The discrminitation of an individual identifying with the LGBTQI comunity comes both from the state in the form article 377, in the form of social ridicule and segregation, unavailibilty of jobs, safe educational spaces and basic freedom to choose their sexuality. The discrimination on the basis of caste comes more from the societal notions of caste and the state is only implicitly, and lately explicitly, discriminatory in its lack of action in protecting individuals on the ground level.
India has had a long history of dealing with issues of class discrimination and bias. The LGBTQ community on the other hand, was for a very long time underrepresented because it was felt that not enough people identify with the community and that it was a notion of the western world. With more and more people coming out to share their stories and experiences, the movement has gained considerable momentum. Safe spaces have emerged that have seen the participation of many LGBTQ individuals as well as allies.
However, the caste inclusiveness of these spaces has been in question constantly. As pride is being celebrated in more and more cities, its solidarity with the anti-caste movement is still very fragile. While dealing with one form of discrimination, have we sidelined another important form of discrimination? How safe would a safe space be for dalit queer individual who’s caste impacts their day to life as much as their sexuality ? Would a non- English speaking individual be as accepted as any other English speaking millennial? As we ask hetrosexual folks to understand their privilege have we in fact forgotten to let go off our privilege that allows us to paint our faces in rainbows?

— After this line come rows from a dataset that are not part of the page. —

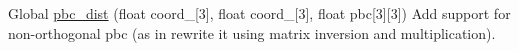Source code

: 
\begin{DoxyRefList}
\item[Global \mbox{\hyperlink{chemistry_8h_a943d08970a42acd0c72248fb0c9017f0}{pbc\+\_\+dist}} (float coord\+\_\+1\mbox{[}3\mbox{]}, float coord\+\_\+2\mbox{[}3\mbox{]}, float pbc\mbox{[}3\mbox{]}\mbox{[}3\mbox{]})]\label{todo__todo000001}%
%
Add support for non-\/orthogonal pbc (as in rewrite it using matrix inversion and multiplication). 
\end{DoxyRefList}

The experiences of a person, belonging to a caste that is discriminated against, as an LGBTQIA individual will be very different from someone who has to pay a negligible price for their opinions and activism. It does little justice for us to appropriate how each and every experience is shared and felt.
Our hashtags, social media marketing, slam poetry sessions in expensive cafes and of course, parades are enough to cause a revolution but it’s essential to ask if each and every dalit- bahujan queer finds a space in this revolution.